By: Gabriela Yareliz
In life, you will run into a few people who are just like Miss. Minchin, in A Little Princess. They are cruel and mean. They take pleasure in your misfortune, and their aim is to take away from you. They take pleasure in seeing you serve harder, in seeing you in a position that they feel is beneath them.
Yet inside, they are deeply unhappy. They don’t realize that the superficial status and positions mean nothing and that only the heart and character take you places.
They want to see you fail, but they don’t realize it’s the very thing that they hate about you that will continue to carry you through.
These situations are hard. They can be painful and confusing. They can make us angry or bitter. We are human, after all. They can make us judge, when in the end, we all stand before God with no falsities left to hide behind.
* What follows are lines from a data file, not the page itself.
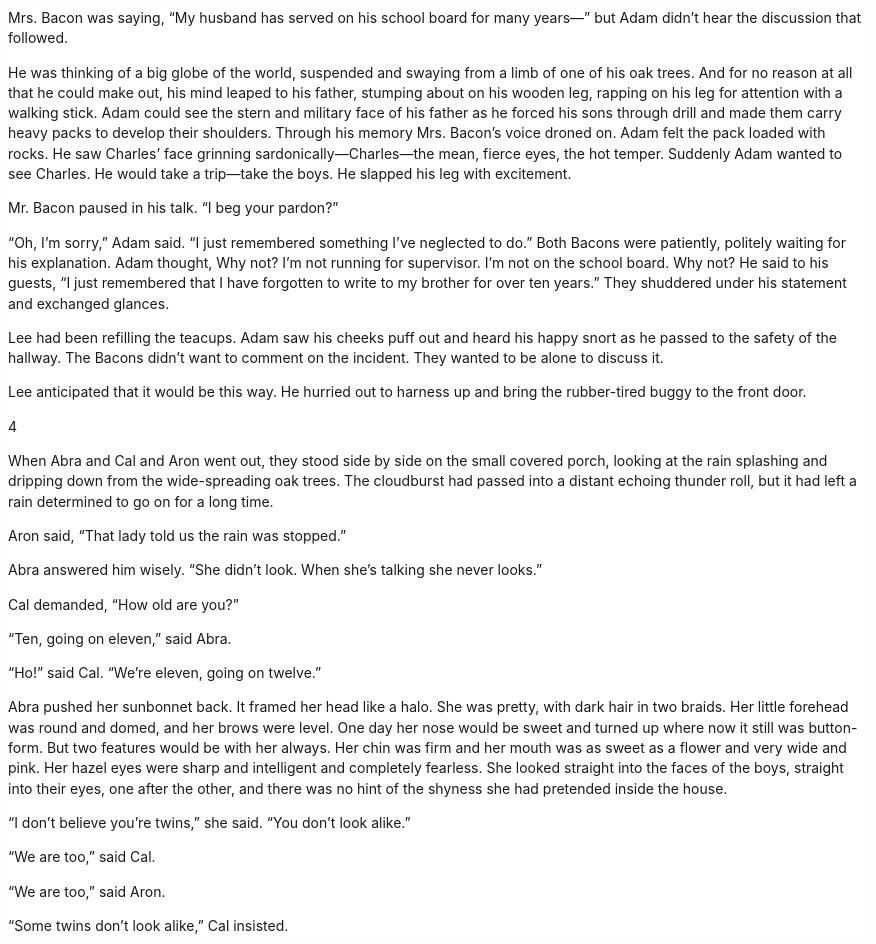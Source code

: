 Mrs. Bacon was saying, “My husband has served on his school board for many years—” but Adam didn’t hear the discussion that followed.

He was thinking of a big globe of the world, suspended and swaying from a limb of one of his oak trees. And for no reason at all that he could make out, his mind leaped to his father, stumping about on his wooden leg, rapping on his leg for attention with a walking stick. Adam could see the stern and military face of his father as he forced his sons through drill and made them carry heavy packs to develop their shoulders. Through his memory Mrs. Bacon’s voice droned on. Adam felt the pack loaded with rocks. He saw Charles’ face grinning sardonically—Charles—the mean, fierce eyes, the hot temper. Suddenly Adam wanted to see Charles. He would take a trip—take the boys. He slapped his leg with excitement.

Mr. Bacon paused in his talk. “I beg your pardon?”

“Oh, I’m sorry,” Adam said. “I just remembered something I’ve neglected to do.” Both Bacons were patiently, politely waiting for his explanation. Adam thought, Why not? I’m not running for supervisor. I’m not on the school board. Why not? He said to his guests, “I just remembered that I have forgotten to write to my brother for over ten years.” They shuddered under his statement and exchanged glances.

Lee had been refilling the teacups. Adam saw his cheeks puff out and heard his happy snort as he passed to the safety of the hallway. The Bacons didn’t want to comment on the incident. They wanted to be alone to discuss it.

Lee anticipated that it would be this way. He hurried out to harness up and bring the rubber-tired buggy to the front door.

4

When Abra and Cal and Aron went out, they stood side by side on the small covered porch, looking at the rain splashing and dripping down from the wide-spreading oak trees. The cloudburst had passed into a distant echoing thunder roll, but it had left a rain determined to go on for a long time.

Aron said, “That lady told us the rain was stopped.”

Abra answered him wisely. “She didn’t look. When she’s talking she never looks.”

Cal demanded, “How old are you?”

“Ten, going on eleven,” said Abra.

“Ho!” said Cal. “We’re eleven, going on twelve.”

Abra pushed her sunbonnet back. It framed her head like a halo. She was pretty, with dark hair in two braids. Her little forehead was round and domed, and her brows were level. One day her nose would be sweet and turned up where now it still was button-form. But two features would be with her always. Her chin was firm and her mouth was as sweet as a flower and very wide and pink. Her hazel eyes were sharp and intelligent and completely fearless. She looked straight into the faces of the boys, straight into their eyes, one after the other, and there was no hint of the shyness she had pretended inside the house.

“I don’t believe you’re twins,” she said. “You don’t look alike.”

“We are too,” said Cal.

“We are too,” said Aron.

“Some twins don’t look alike,” Cal insisted.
It’s comforting to know that God isn’t mocked. That God is at our side, continuously.
You have to understand that A Little Princess was my favorite movie, while growing up. I can recite the movie. I always loved Sara. She was bright, kind, generous— everything that makes a true princess.
I had an incident recently, where a person reminded me of Miss. Minchin in the scene above, where Sara is told she is an orphan, so she becomes a servant, and Ms. Minchin takes Sara’s most prized possession (a locket with her father’s picture in it), and she smugly tells Sara, “ I expect you to remember […] you are not a princess any longer.”
Sara continues to inspire the young girls around her, and she works hard. She never fails to give of herself, even when it costed her the little she had. Oh, that I could learn to be like Sara.
To me, the highlight is Sara’s confrontation with Ms. Minchin.
You have got to see this:
Miss Minchin: Don’t tell me you still fancy yourself a princess!
[laughs]
Miss Minchin: Good God, child, look around you! Or better yet, look in the mirror!
[after a long pause]
Sara Crewe: [confidentially] I am a princess.
Miss Minchin: [in disbelief] Oh!
Sara Crewe: All girls are! Even if they live in tiny old attics, even if they dress in rags, even if they aren’t pretty, or smart, or young, they’re still princesses – all of us! Didn’t your father ever tell you that? Didn’t he?
Miss Minchin: [furiously, in tears] If I find you up here with any of the girls again, I WILL THROW YOU OUT INTO THE STREET!
***
I want to be like Sara. This character still speaks to me today. I want to always remember who I am, no matter what anyone tells me. Her father told her she was a princess, and she knew it and lived up to it, in the truest sense.
We are who our Heavenly Father has told us we are, and those who tell us otherwise have forgotten who they are and who they can be.